I did have boyfriends, now and then, but all we did was kiss. When boys moved towards me, I noticed, their faces twitched as if something were fluttering under the skin, and their eyelids flickered. They were also known to blush, to stumble, to turn away with a lurch mid-embrace and rearrange the waistband of their jeans.
In my final year of school I had an older boyfriend with a car, a rusty but hotted-up Alfa Romeo, and I would sneak out of class to meet him. He had a misspent youth, he informed me seriously, but I made him want to be a better person. He was nearly 19 but had dropped out of school three years ago to work in a factory in his home town. Now he sold bongs at the Vic Market. He commented a lot on the gulf between us, which either gratified or irritated me, but he thought I looked cute in my school uniform, which I’d hemmed well above regulation length. I dyed my hair a metallic blue-black and had it cut in a sharp bob that concealed rows of earrings. I thought I looked sharp, wise and hard, especially when I studied my reflection in the Alfa’s side mirror.

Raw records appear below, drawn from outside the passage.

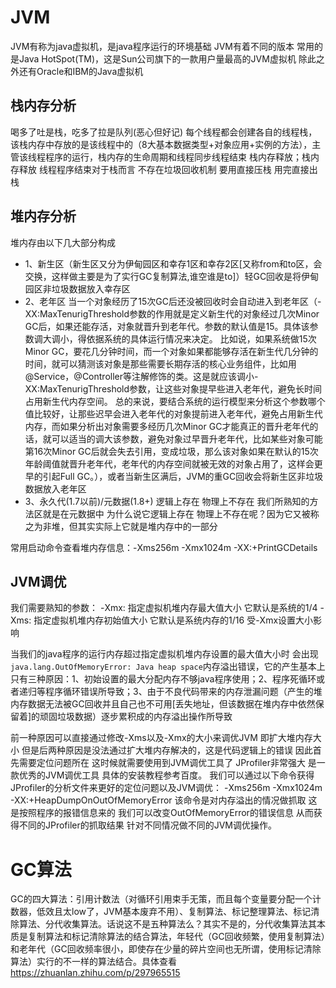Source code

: # JVM 

JVM有称为java虚拟机，是java程序运行的环境基础 JVM有着不同的版本 常用的是Java HotSpot(TM)，这是Sun公司旗下的一款用户量最高的JVM虚拟机 除此之外还有Oracle和IBM的Java虚拟机

## 栈内存分析

喝多了吐是栈，吃多了拉是队列(恶心但好记)
每个线程都会创建各自的线程栈，该栈内存中存放的是该线程中的（8大基本数据类型+对象应用+实例的方法），主管该线程程序的运行，栈内存的生命周期和线程同步线程结束 栈内存释放；栈内存释放 线程程序结束对于栈而言 不存在垃圾回收机制 要用直接压栈 用完直接出栈

## 堆内存分析

堆内存由以下几大部分构成
- 1、新生区（新生区又分为伊甸园区和幸存1区和幸存2区[又称from和to区，会交换，这样做主要是为了实行GC复制算法,谁空谁是to]）轻GC回收是将伊甸园区非垃圾数据放入幸存区
- 2、老年区 当一个对象经历了15次GC后还没被回收时会自动进入到老年区（-XX:MaxTenurigThreshold参数的作用就是定义新生代的对象经过几次Minor GC后，如果还能存活，对象就晋升到老年代。参数的默认值是15。具体该参数调大调小，得依据系统的具体运行情况来决定。
比如说，如果系统做15次Minor GC，要花几分钟时间，而一个对象如果都能够存活在新生代几分钟的时间，就可以猜测该对象是那些需要长期存活的核心业务组件，比如用@Service，@Controller等注解修饰的类。这是就应该调小-XX:MaxTenurigThreshold参数，让这些对象提早些进入老年代，避免长时间占用新生代内存空间。
总的来说，要结合系统的运行模型来分析这个参数哪个值比较好，让那些迟早会进入老年代的对象提前进入老年代，避免占用新生代内存，而如果分析出对象需要多经历几次Minor GC才能真正的晋升老年代的话，就可以适当的调大该参数，避免对象过早晋升老年代，比如某些对象可能第16次Minor GC后就会失去引用，变成垃圾，那么该对象如果在默认的15次年龄阈值就晋升老年代，老年代的内存空间就被无效的对象占用了，这样会更早的引起Full GC。），或者当新生区满后，JVM的重GC回收会将新生区非垃圾数据放入老年区
- 3、永久代(1.7以前)/元数据(1.8+) 逻辑上存在 物理上不存在 我们所熟知的方法区就是在元数据中 为什么说它逻辑上存在 物理上不存在呢？因为它又被称之为非堆，但其实实际上它就是堆内存中的一部分

常用启动命令查看堆内存信息：-Xms256m -Xmx1024m -XX:+PrintGCDetails

## JVM调优

我们需要熟知的参数：
-Xmx: 指定虚拟机堆内存最大值大小 它默认是系统的1/4
-Xms: 指定虚拟机堆内存初始值大小 它默认是系统内存的1/16 受-Xmx设置大小影响

当我们的java程序的运行内存超过指定虚拟机堆内存设置的最大值大小时 会出现`java.lang.OutOfMemoryError: Java heap space`内存溢出错误，它的产生基本上只有三种原因：1、初始设置的最大分配内存不够java程序使用；2、程序死循环或者递归等程序循环错误所导致；3、由于不良代码带来的内存泄漏问题（产生的堆内存数据无法被GC回收并且自己也不可用[丢失地址，但该数据在堆内存中依然保留着]的顽固垃圾数据）逐步累积成的内存溢出操作所导致

前一种原因可以直接通过修改-Xms以及-Xmx的大小来调优JVM 即扩大堆内存大小 但是后两种原因是没法通过扩大堆内存解决的，这是代码逻辑上的错误 因此首先需要定位问题所在 这时候就需要使用到JVM调优工具了 JProfiler非常强大 是一款优秀的JVM调优工具 具体的安装教程参考百度。
 我们可以通过以下命令获得JProfiler的分析文件来更好的定位问题以及JVM调优：
 -Xms256m -Xmx1024m -XX:+HeapDumpOnOutOfMemoryError
 该命令是对内存溢出的情况做抓取 这是按照程序的报错信息来的 我们可以改变OutOfMemoryError的错误信息 从而获得不同的JProfiler的抓取结果 针对不同情况做不同的JVM调优操作。

# GC算法

GC的四大算法：引用计数法（对循环引用束手无策，而且每个变量要分配一个计数器，低效且太low了，JVM基本废弃不用）、复制算法、标记整理算法、标记清除算法、分代收集算法。话说这不是五种算法么？其实不是的，分代收集算法其本质是复制算法和标记清除算法的结合算法，年轻代（GC回收频繁，使用复制算法）和老年代（GC回收频率很小，即使存在少量的碎片空间也无所谓，使用标记清除算法）实行的不一样的算法结合。具体查看<https://zhuanlan.zhihu.com/p/297965515>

My boyfriend shared a bedroom in a crowded sharehouse, so we spent most of our time in his car, driving or parking. Sex hurt at first – it was like putting in a tampon – but it didn’t last long and he seemed pleased with it anyway. I never felt that crescendo but I’d watch it rising in him in staggered jolts, as he bared his teeth in a silent snarl. And I liked the solemn importance of it; the way the sweat sprang to his skin, and also the exuberant nature of semen, which came in quantities they hadn’t warned us about in RE.
‘Margaret, would you like me to give you … oral pleasure?’ he asked once, gravely but proudly. I sat in the passenger seat, trying not to giggle or flinch, while he knelt under the dashboard, delicately bobbing his head like a cat lapping milk.
To fix my mind on something other than the squirmy dampness of the feeling, I tried to make the noises women in movies made at these times. My boyfriend raised his head, smirked, and wiped his mouth. We shared a cigarette and he drove me back to school so I could get signed off on the afternoon roll call.
In homeroom, as the others surged in around me, I wondered if there was a smell on me, of smoke and sin. But if there was it was lost in the other odours of hairspray, sweat and flower-sweet cologne. Burnt dust, whiteboard ink, orange peel, hot skin.